Study design and population
This is a cross sectional study on PGCS participant (PERSIAN Guilan Cohort Study), a prospective, population-based cohort study in Guilan has been described in detail elsewhere[17-19].Briefly, The Guilan cohort study(GCS) was conducted on 10 520 participants aged between 35-70 years in Guilan province, northern Iran, between October 8, 2014 and January 20, 2017 as part of the Prospective Epidemiological Research Studies in Iran (PERSIAN).Eligible subjects were contacted through phone by trained interviewers who can spoke the native language of the region and invited to participate the study. After signed informed constant all study data including demographic characteristics, socio-economic status, lifestyle and sleep habits, Anthropometric indices and blood pressure were recorded by a trained research assistants. Also biological samples were collected. In phase 2, annually active follow up was planed for next 15 years for all participants according to the PERSIAN cohort protocol . Present study data included 7989 non diabetic participants of the GCS study. Diabetic subjects were excluded. Subjects with DM in the GCS were defined as 1) history of diagnosed DM 2) history of anti diabetic medication consumption 3) fasting blood sugar (FBS)>126 in the initial cohort laboratory data .

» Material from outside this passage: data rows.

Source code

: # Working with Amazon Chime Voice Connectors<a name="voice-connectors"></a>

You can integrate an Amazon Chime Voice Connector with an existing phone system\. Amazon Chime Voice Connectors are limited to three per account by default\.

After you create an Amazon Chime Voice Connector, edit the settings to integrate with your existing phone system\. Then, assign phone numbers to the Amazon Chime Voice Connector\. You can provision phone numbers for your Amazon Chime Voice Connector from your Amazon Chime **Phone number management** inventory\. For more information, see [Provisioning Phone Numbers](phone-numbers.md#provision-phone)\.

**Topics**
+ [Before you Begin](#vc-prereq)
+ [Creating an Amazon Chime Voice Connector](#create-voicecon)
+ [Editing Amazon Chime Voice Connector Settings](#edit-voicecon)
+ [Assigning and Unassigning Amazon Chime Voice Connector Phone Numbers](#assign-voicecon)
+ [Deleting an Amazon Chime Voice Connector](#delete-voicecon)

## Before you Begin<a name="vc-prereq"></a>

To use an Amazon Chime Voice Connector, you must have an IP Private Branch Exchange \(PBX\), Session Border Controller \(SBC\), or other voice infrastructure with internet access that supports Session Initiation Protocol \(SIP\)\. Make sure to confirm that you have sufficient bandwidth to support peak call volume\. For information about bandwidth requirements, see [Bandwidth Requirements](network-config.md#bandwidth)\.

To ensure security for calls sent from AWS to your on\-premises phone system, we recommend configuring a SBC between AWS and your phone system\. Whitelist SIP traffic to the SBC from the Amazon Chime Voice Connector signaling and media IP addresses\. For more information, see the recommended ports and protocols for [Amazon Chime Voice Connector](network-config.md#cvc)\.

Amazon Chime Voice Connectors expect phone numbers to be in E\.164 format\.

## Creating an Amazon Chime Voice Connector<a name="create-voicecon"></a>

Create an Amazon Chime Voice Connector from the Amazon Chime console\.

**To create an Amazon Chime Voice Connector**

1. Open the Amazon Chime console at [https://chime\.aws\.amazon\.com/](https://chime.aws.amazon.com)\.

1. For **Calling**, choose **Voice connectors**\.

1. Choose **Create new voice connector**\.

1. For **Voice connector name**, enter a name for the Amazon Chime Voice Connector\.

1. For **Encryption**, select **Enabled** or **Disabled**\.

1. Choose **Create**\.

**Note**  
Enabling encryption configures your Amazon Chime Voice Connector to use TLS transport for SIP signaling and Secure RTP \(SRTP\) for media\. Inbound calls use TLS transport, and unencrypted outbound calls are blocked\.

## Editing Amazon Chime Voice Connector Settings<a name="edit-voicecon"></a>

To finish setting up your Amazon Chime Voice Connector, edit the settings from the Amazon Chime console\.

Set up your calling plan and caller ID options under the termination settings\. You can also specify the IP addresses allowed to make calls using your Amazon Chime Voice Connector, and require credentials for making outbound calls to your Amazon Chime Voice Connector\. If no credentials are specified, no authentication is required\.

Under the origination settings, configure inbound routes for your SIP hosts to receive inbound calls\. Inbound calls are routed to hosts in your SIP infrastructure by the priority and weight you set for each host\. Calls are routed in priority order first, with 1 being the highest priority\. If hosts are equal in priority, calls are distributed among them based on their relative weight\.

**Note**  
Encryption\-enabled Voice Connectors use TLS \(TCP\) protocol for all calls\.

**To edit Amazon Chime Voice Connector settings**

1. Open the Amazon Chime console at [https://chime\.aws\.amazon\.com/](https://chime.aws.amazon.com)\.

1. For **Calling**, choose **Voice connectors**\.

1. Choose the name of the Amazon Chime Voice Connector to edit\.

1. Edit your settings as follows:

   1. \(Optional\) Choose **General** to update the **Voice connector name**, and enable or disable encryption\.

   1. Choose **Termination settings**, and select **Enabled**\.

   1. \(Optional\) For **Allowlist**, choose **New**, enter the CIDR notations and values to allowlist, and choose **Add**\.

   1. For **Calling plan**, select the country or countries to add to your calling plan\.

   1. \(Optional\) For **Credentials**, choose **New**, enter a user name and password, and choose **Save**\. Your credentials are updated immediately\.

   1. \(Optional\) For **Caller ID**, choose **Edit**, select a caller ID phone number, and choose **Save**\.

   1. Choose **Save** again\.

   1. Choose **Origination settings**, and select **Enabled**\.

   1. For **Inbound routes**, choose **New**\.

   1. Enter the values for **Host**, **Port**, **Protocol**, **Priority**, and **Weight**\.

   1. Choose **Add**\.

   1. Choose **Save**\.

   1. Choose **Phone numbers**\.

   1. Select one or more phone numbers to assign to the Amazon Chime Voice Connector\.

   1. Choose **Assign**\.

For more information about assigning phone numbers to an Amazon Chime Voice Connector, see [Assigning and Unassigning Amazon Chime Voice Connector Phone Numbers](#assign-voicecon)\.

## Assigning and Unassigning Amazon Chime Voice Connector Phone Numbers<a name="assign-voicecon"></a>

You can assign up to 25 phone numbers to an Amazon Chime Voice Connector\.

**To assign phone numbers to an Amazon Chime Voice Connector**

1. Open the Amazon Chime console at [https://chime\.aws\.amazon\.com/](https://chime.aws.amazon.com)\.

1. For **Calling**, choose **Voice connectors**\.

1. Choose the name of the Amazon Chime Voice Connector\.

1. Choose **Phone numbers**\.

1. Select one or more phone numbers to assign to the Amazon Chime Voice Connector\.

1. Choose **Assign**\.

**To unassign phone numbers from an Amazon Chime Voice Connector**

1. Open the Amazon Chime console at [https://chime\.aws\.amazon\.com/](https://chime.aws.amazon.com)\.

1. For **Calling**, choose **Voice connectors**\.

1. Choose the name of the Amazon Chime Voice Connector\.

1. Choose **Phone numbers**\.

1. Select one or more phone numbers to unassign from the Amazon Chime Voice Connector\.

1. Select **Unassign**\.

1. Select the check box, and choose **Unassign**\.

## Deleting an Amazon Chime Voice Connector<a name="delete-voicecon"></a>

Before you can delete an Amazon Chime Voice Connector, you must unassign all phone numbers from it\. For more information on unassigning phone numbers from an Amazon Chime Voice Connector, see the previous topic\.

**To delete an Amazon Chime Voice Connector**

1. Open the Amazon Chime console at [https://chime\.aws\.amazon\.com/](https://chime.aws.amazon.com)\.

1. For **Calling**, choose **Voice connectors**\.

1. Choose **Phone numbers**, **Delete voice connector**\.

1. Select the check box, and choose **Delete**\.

Data collection and measurement
For every participant, we retrieved data from GCS database that were collected through interviews, physical examinations, and laboratory tests according to cohort protocol . For the present study, data included demographic factors like age, sex, living location (city or rural), Marital status, Occupation (employed, unemployed), anthropometric indices including weight, height, hip and waist circumference, waist to hip ratio (WHpR) and waist to height ratio (WHtR), history of hypertension (HTN), gestational DM in women subjects and any history of DM in their first degree family like father, mother, sister or brother and finally information about physical activity. All anthropometric indices including weight, height, Hip Circumference (HC), Waist Circumference (WC), WHpR, and WHtR were measured by trained research assistants according to GCS protocol. Body mass index (BMI) was categorized as underweight (BMI<18.5 kg/m2), normal weight (BMI= 18.5-24.99 kg/m2), overweight (BMI= 25-29.9 kg/m2) and obese (BMI≥30 kg/m2). The level of Physical activity was reported as metabolic equivalent rates (METs) based on self reported daily activity PERSIAN cohort questionnaire.
The risk of developing DM or prediabetes was calculated for every individual based on ADA risk prediction model through online calculator  the ADA risk prediction model was developed based on American population higher than 20 years without DM to identify high risk individuals for DM or prediabetes. ADA risk score included 7 questions like age, sex, race, weight, height, family history of DM, history of gestational DM, history of HTN and physical activity. Total score was calculated between 0-11. The higher score represent higher risk of diabetes. The cut point 5 or higher shows the high risk for DM and cut point 4 shows the high risk for prediabetes . All required data for calculating ADA risk were extracted from cohort study. Family history of DM in ADA risk score was defined any history of diabetes in mother, father, sister or brother. Gestational diabetes in PERSIAN cohort was considered yes if women answered yes to the question “did you have a history of diabetes in pregnancy or did you have given birth a baby with ≥4 kg?” For race, all participants were defined as white. For physical activity, the question in ADA risk score tool was “are you physically active? Yes or no” Low level of physical activity in PERSIAN cohort was defined as less than mean METs rates of participants (41 METs/hour/day) that have been previously descried in details .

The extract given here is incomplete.